:: What is needed ::
Using the records below, repeat exactly the lines from the one holding "-0.09593 + 1.71111" through the one holding "- 9.27747 I", both ends included, and no others.

(Records drawn from a dataset)
━━━━━━━━━━

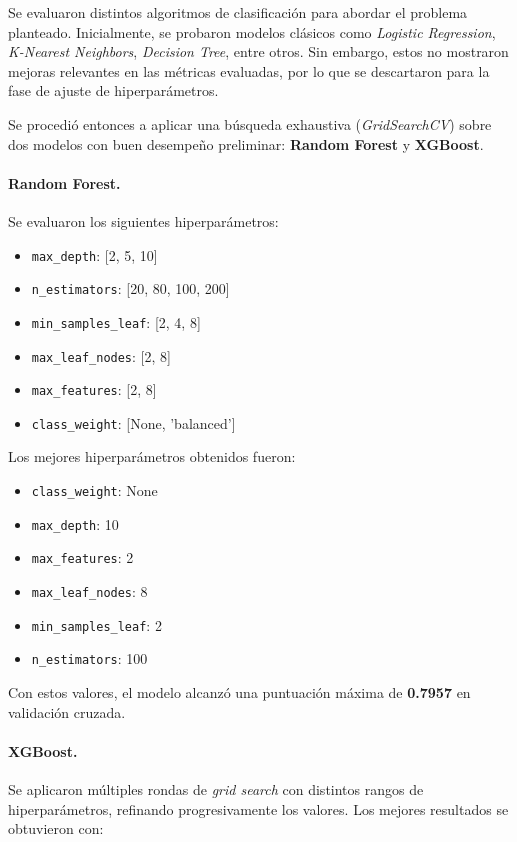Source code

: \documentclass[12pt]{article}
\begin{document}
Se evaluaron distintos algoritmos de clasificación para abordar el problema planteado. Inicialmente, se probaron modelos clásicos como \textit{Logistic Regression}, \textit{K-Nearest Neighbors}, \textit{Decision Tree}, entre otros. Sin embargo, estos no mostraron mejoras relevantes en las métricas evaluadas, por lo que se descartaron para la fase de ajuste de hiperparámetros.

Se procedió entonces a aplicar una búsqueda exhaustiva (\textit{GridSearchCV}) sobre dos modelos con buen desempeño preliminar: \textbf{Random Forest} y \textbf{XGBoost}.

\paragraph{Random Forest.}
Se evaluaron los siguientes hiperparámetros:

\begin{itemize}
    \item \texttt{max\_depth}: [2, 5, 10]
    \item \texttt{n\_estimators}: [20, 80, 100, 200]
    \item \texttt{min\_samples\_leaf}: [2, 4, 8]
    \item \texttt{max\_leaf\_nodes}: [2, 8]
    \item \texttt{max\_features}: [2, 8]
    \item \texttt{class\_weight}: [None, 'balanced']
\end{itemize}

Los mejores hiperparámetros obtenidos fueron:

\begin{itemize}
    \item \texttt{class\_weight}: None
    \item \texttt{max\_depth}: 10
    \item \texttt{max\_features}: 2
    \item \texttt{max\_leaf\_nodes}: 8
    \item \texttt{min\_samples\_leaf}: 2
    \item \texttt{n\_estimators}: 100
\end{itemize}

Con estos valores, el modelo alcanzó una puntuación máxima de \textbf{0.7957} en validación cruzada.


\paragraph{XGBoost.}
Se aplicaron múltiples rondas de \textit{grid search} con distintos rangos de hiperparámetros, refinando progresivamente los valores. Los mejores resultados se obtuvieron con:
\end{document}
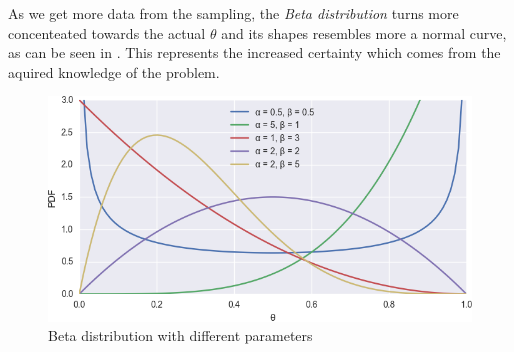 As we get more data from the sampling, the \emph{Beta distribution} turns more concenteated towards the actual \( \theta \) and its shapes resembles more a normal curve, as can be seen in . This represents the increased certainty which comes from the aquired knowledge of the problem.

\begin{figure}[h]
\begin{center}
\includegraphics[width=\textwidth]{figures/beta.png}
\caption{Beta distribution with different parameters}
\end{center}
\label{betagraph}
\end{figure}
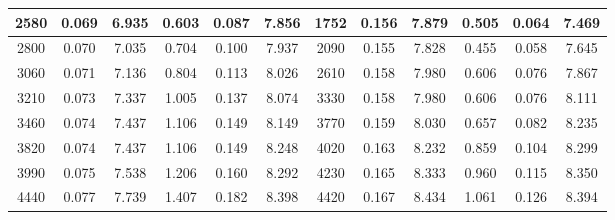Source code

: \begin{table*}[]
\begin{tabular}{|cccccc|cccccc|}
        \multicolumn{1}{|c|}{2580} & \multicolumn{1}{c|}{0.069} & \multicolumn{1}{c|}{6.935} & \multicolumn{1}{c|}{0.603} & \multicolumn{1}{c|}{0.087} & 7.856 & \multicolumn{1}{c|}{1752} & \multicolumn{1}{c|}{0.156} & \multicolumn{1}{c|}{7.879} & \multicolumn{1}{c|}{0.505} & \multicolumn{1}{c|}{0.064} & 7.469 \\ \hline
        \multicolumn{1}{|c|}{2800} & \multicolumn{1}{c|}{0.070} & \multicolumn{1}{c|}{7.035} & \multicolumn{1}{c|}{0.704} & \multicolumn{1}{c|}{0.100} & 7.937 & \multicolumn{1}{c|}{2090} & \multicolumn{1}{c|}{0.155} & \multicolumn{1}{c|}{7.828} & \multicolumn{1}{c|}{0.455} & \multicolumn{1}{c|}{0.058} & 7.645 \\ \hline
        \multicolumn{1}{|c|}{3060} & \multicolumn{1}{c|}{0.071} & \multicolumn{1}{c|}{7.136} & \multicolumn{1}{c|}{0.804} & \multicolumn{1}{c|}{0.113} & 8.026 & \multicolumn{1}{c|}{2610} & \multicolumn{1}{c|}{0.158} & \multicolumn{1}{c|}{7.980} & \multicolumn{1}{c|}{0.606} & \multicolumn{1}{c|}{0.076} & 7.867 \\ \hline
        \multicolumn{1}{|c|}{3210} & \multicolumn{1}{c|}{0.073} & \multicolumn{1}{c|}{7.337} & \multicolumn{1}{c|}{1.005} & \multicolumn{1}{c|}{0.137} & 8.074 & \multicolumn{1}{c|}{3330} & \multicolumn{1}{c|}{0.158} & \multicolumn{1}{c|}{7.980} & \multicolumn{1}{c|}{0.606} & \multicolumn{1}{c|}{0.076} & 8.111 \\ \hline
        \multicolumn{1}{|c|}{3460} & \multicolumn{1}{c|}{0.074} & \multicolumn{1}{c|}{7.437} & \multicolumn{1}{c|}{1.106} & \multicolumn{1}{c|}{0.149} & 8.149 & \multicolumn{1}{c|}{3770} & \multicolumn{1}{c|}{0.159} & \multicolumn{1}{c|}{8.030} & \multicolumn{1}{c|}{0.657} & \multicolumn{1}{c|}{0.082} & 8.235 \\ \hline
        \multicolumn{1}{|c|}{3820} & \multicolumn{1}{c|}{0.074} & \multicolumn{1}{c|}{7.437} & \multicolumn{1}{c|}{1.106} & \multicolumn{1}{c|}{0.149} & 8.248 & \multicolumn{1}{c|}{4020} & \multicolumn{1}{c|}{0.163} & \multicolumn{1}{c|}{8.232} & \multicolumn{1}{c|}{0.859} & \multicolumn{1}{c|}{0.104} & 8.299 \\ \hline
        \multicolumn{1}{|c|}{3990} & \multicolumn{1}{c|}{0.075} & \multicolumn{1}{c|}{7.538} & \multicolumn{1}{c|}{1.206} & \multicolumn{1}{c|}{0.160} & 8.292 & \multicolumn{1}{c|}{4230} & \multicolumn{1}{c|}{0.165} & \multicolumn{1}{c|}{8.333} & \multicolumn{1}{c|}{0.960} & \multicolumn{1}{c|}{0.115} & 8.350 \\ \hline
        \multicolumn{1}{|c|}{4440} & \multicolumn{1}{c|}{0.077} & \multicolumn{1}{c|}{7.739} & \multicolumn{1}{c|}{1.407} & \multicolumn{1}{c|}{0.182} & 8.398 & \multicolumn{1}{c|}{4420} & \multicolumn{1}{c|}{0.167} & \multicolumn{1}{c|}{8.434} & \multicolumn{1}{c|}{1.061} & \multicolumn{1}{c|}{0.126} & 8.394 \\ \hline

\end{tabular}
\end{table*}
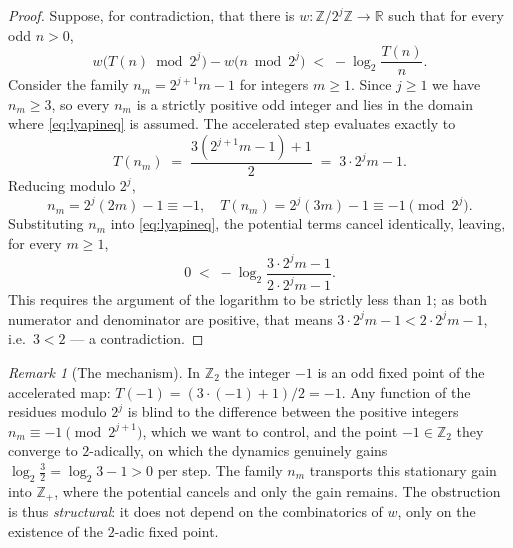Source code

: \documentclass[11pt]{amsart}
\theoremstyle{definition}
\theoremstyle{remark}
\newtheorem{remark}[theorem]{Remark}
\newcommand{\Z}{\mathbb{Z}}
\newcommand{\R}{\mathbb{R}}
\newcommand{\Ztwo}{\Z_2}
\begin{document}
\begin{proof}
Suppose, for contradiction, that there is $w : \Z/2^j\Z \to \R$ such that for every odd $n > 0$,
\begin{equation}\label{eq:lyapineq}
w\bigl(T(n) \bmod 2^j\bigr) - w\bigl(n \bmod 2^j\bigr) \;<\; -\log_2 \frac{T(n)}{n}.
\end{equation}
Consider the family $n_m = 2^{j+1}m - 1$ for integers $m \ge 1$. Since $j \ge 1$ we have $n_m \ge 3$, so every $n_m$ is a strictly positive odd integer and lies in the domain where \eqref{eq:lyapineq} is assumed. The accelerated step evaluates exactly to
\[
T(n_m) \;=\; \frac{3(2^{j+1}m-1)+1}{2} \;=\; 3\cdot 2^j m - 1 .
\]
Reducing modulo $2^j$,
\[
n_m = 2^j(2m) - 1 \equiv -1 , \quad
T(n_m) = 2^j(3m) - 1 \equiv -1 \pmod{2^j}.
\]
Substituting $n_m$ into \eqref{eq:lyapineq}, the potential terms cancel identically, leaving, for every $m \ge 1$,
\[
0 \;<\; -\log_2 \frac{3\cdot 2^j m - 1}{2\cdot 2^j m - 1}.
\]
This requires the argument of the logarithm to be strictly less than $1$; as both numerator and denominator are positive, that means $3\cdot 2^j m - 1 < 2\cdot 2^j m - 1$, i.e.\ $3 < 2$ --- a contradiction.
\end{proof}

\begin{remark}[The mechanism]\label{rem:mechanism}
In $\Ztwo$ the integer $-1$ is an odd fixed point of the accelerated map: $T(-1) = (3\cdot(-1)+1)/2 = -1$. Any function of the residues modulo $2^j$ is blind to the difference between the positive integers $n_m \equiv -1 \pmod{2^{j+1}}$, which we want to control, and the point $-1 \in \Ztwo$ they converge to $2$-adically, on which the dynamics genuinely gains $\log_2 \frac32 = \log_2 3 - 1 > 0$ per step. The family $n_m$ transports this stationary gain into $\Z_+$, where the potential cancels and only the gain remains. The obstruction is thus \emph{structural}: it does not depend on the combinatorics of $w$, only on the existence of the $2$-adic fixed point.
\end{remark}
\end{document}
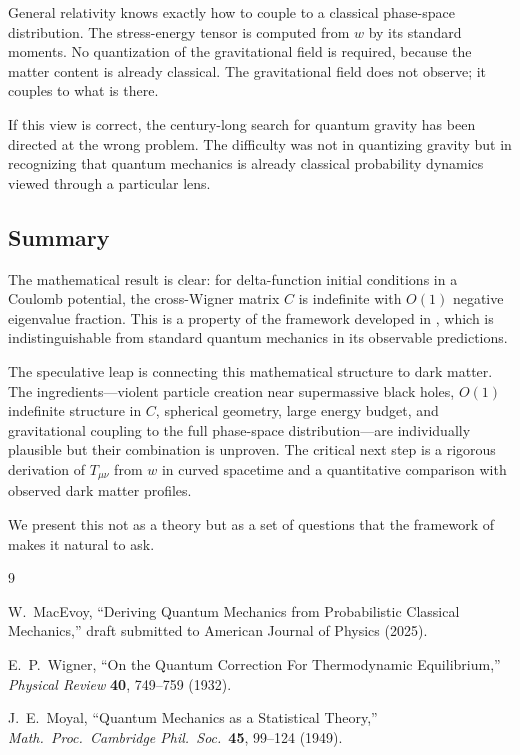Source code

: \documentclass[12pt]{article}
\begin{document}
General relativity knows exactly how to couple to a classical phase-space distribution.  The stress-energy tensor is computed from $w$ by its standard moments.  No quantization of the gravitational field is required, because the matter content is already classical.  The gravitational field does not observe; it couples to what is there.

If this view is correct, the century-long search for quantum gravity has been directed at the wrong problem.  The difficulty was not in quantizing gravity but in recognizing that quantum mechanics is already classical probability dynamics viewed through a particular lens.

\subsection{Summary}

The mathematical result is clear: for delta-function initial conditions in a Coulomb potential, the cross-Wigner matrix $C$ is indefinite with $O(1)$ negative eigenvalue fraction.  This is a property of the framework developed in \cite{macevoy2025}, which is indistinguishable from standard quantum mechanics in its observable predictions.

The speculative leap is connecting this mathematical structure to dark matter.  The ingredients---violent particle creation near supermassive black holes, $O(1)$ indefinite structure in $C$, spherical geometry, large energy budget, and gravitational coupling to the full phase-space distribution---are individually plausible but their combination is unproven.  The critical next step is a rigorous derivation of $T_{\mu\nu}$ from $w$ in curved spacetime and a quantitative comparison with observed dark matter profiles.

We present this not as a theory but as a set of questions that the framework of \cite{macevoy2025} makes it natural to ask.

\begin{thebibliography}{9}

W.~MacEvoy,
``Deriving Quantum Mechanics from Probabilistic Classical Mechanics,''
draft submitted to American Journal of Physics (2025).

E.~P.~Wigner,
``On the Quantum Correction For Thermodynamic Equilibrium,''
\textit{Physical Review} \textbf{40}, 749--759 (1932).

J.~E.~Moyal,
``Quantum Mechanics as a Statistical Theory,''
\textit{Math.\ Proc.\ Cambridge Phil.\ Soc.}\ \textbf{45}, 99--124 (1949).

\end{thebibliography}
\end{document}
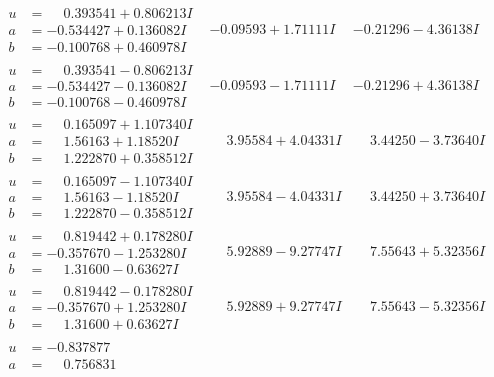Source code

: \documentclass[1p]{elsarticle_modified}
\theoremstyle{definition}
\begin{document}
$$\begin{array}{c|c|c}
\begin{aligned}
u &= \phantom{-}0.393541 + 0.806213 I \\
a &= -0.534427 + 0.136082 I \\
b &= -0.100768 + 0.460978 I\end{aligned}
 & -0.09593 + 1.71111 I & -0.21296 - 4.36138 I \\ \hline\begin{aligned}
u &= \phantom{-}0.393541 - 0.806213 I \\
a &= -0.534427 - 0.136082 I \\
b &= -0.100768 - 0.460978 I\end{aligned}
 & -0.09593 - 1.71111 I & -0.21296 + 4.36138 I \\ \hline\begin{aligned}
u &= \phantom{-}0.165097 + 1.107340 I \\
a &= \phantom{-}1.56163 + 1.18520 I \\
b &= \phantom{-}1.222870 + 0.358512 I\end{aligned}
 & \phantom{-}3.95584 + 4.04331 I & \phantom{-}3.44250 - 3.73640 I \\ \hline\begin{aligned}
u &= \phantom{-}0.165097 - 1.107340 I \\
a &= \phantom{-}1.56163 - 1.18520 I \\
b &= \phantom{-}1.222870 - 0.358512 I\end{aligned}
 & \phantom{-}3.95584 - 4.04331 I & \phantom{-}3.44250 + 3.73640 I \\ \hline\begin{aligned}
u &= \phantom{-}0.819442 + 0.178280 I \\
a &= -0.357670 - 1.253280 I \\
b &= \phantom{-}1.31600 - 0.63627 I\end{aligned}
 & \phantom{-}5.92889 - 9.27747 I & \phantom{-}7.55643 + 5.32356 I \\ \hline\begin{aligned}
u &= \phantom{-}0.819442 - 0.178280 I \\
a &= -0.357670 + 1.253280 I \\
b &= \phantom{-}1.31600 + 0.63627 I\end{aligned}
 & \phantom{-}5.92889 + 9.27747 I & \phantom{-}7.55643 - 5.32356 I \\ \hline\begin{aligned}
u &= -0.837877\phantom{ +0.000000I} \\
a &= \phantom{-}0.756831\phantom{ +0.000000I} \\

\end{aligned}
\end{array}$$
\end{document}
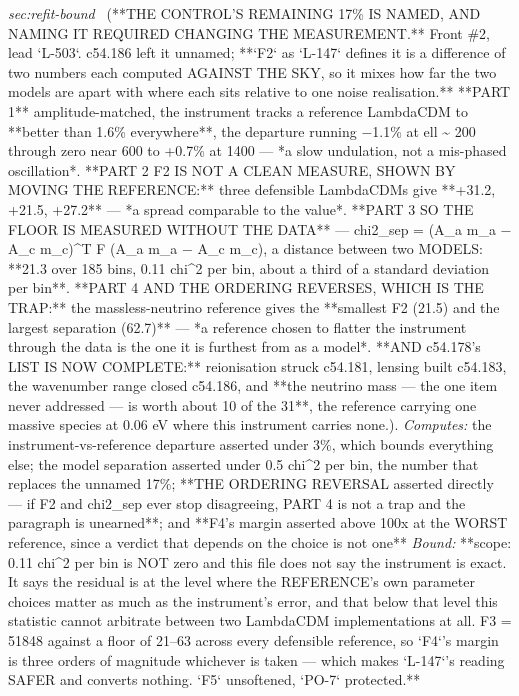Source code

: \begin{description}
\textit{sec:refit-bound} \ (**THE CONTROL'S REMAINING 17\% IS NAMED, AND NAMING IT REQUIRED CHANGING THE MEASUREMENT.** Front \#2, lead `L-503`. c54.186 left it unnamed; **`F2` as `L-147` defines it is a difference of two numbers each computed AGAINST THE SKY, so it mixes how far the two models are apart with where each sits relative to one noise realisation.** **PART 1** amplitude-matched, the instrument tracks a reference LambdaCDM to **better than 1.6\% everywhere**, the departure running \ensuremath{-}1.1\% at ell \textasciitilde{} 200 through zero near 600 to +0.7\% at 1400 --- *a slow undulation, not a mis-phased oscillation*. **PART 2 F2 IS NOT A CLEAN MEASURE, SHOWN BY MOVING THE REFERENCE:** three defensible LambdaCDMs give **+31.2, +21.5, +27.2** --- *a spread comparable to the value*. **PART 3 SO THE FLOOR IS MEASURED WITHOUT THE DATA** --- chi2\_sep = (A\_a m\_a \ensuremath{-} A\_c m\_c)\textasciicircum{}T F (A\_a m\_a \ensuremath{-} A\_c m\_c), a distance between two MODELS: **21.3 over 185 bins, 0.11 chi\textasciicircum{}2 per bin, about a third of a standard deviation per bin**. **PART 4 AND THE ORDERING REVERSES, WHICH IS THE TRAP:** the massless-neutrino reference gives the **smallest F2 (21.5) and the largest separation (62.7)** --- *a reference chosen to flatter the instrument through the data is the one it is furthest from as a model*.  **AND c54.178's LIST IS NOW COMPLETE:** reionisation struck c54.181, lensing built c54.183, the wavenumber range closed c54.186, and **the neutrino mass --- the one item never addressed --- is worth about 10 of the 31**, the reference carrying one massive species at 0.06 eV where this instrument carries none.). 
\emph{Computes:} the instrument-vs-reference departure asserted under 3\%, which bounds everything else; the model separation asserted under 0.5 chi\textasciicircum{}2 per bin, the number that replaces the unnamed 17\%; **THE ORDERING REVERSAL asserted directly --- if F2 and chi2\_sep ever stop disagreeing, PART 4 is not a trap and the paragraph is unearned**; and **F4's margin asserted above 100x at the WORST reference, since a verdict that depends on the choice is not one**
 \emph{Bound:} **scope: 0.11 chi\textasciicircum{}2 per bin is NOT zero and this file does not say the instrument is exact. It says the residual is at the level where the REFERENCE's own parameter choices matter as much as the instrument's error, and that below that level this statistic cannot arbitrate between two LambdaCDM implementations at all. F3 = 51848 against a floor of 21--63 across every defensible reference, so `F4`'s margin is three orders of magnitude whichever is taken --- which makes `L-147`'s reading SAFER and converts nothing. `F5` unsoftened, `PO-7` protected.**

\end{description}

━━━━━━━━━━

:: Exercise response ::
 & -0.09593 + 1.71111 I & -0.21296 - 4.36138 I \\ \hline\begin{aligned}
u &= \phantom{-}0.393541 - 0.806213 I \\
a &= -0.534427 - 0.136082 I \\
b &= -0.100768 - 0.460978 I\end{aligned}
 & -0.09593 - 1.71111 I & -0.21296 + 4.36138 I \\ \hline\begin{aligned}
u &= \phantom{-}0.165097 + 1.107340 I \\
a &= \phantom{-}1.56163 + 1.18520 I \\
b &= \phantom{-}1.222870 + 0.358512 I\end{aligned}
 & \phantom{-}3.95584 + 4.04331 I & \phantom{-}3.44250 - 3.73640 I \\ \hline\begin{aligned}
u &= \phantom{-}0.165097 - 1.107340 I \\
a &= \phantom{-}1.56163 - 1.18520 I \\
b &= \phantom{-}1.222870 - 0.358512 I\end{aligned}
 & \phantom{-}3.95584 - 4.04331 I & \phantom{-}3.44250 + 3.73640 I \\ \hline\begin{aligned}
u &= \phantom{-}0.819442 + 0.178280 I \\
a &= -0.357670 - 1.253280 I \\
b &= \phantom{-}1.31600 - 0.63627 I\end{aligned}
 & \phantom{-}5.92889 - 9.27747 I & \phantom{-}7.55643 + 5.32356 I \\ \hline\begin{aligned}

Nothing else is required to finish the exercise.